受験生本人が自分の抱える課題をしっかり自覚していれば別ですが、

そんなに都合よく事は運びません。

受験の終盤戦、どれだけ塾に頼れるか、どの部分を家庭でフォローすべきか。

これは個々の受験生でも違うわけですし、通っている塾、そして教室によっても

違ってきます。

自分の経験の中で印象深かったのは、

大手塾での講師経験を踏まえ、中学受験に熟達した個人塾の塾長先生、何人かから

話を聞くと、

「親が口出しするからうまくいかない。塾にまかせておけばいい」

という意見と、

「親が家庭ですべきことをわかっていないからうまくいかない。

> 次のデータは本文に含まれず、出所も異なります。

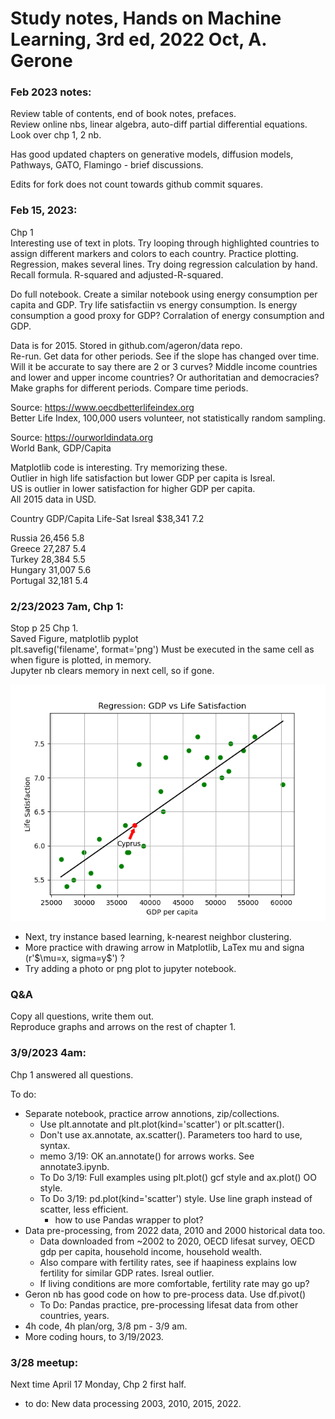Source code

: # Study notes, Hands on Machine Learning, 3rd ed, 2022 Oct, A. Gerone  

### Feb 2023 notes:  

Review table of contents, end of book notes, prefaces.  
Review online nbs, linear algebra, auto-diff partial differential equations.  
Look over chp 1, 2 nb. 

Has good updated chapters on generative models, diffusion models, Pathways, GATO, Flamingo - brief discussions.  

Edits for fork does not count towards github commit squares.  

### Feb 15, 2023:  
Chp 1  
Interesting use of text in plots. Try looping through highlighted countries to assign different markers and colors to each country. Practice plotting.  
Regression, makes several lines. Try doing regression calculation by hand. Recall formula. R-squared and adjusted-R-squared.  

Do full notebook. Create a similar notebook using energy consumption per capita and GDP. Try life satisfactiin vs energy consumption. Is energy consumption a good proxy for GDP?  Corralation of energy consumption and GDP.  

Data is for 2015. Stored in github.com/ageron/data repo.  
Re-run. Get data for other periods. See if the slope has changed over time.  Will it be accurate to say there are 2 or 3 curves? Middle income countries and lower and upper income countries?  Or authoritatian and democracies? Make graphs for different periods. Compare time periods.  

Source: https://www.oecdbetterlifeindex.org  
Better Life Index, 100,000 users volunteer, not statistically random sampling.  

Source:  https://ourworldindata.org  
World Bank, GDP/Capita

Matplotlib code is interesting. Try memorizing these.  
Outlier in high life satisfaction but lower GDP per capita is Isreal.  
US is outlier in lower satisfaction for higher GDP per capita.  
All 2015 data in USD.  

Country     GDP/Capita  Life-Sat
Isreal      $38,341     7.2

Russia      26,456      5.8  
Greece      27,287      5.4  
Turkey      28,384      5.5  
Hungary     31,007      5.6  
Portugal    32,181      5.4  

### 2/23/2023 7am, Chp 1:  
Stop p 25 Chp 1.  
Saved Figure, matplotlib pyplot  
plt.savefig('filename', format='png')
Must be executed in the same cell as when figure is plotted, in memory.  
Jupyter nb clears memory in next cell, so if gone.  

<img src="chp1_GDP_LifeSat.png" width=600 />

 * Next, try instance based learning, k-nearest neighbor clustering.  
 * More practice with drawing arrow in Matplotlib, LaTex mu and signa (r'$\mu=x, sigma=y\$') ?  
 * Try adding a photo or png plot to jupyter notebook.  

### Q&A  
Copy all questions, write them out.  
Reproduce graphs and arrows on the rest of chapter 1.  

### 3/9/2023 4am:  
Chp 1 answered all questions. 

To do:  
 * Separate notebook, practice arrow annotions, zip/collections.  
   - Use plt.annotate and plt.plot(kind='scatter') or plt.scatter().  
   - Don't use ax.annotate, ax.scatter(). Parameters too hard to use, syntax.    
   - memo 3/19: OK an.annotate() for arrows works. See annotate3.ipynb.  
   - To Do 3/19: Full examples using plt.plot() gcf style and ax.plot() OO style.
   - To Do 3/19: pd.plot(kind='scatter') style. Use line graph instead of scatter, less efficient. 
      * how to use Pandas wrapper to plot?    
 * Data pre-processing, from 2022 data, 2010 and 2000 historical data too. 
   - Data downloaded from ~2002 to 2020, OECD lifesat survey, OECD gdp per capita, household income, household wealth. 
   - Also compare with fertility rates, see if haapiness explains low fertility for similar GDP rates. Isreal outlier.  
   - If living conditions are more comfortable, fertility rate may go up?   
 * Geron nb has good code on how to pre-process data. Use df.pivot()
   - To Do: Pandas practice, pre-processing lifesat data from other countries, years.  
 * 4h code, 4h plan/org, 3/8 pm - 3/9 am.
 * More coding hours, to 3/19/2023.  

### 3/28 meetup:  
Next time April 17 Monday, Chp 2 first half.  
 * to do: New data processing 2003, 2010, 2015, 2022.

」

という意見、真っ二つに分かれます。

いったいどちらが正しいのでしょうか?

思うにどちらも正しいようです。

その心は…。

何人も何十人も何百人もの受験生を見てきた塾側の合格イメージと、

保護者側の合格イメージがうまく重なると、

塾の役割、保護者の役割がうまく分担されるからです。

しかしながら、塾の領分に保護者が口を出してバッティングし、

逆効果になるばかりか、本人のモチベーションが下がる結果になって、

受験直前でのブレーキが致命傷になることも珍しくないと言います。

超難関校を目指すトップ塾ほど、保護者のすべきことに対して注文が多く、

中堅クラスから難関校を目指す受験生の保護者には

「塾に任せろ」と考える塾長先生が多いようにも思います。

これだけでも中学受験において、いかに保護者の比重が高いかを

物語っています。

もっと入試直前になって、

「保護者がそんな考え方だから、きっと失敗する」

というのはブログ的には面白いのかもしれませんが、

今回はこのぐらいのタイミングで、

必要な修正は試みておいたほうがいい、まだ間に合う、というメッセージを

発信してみようかと思います。

現時点で保護者の覚悟、本人の成長のためには裏方に回る、覚悟ができているかどうかは、

まずは志望校選びに如実に表れます。

10月の時点で出願まではまだ時間があるかもしれませんが、

これからの会場テストの結果次第で最終受験校が大きく変わるかもしれない、

と考えているとしたなら、かなり失敗リスクが高いと思います。

10月時点での各受験生の具体的な併願イメージについては別の機会に

掘り下げようと思いますが、志望校がしっかり固まってないと、

やみくもに「偏差値を上げたい」となり、

塾としては全滅だけはやめてほしいから、確実に受かる学校を

少なくとも1校だけは受けてほしい、という消極的な指導スパイラルに

陥ることは否定できません。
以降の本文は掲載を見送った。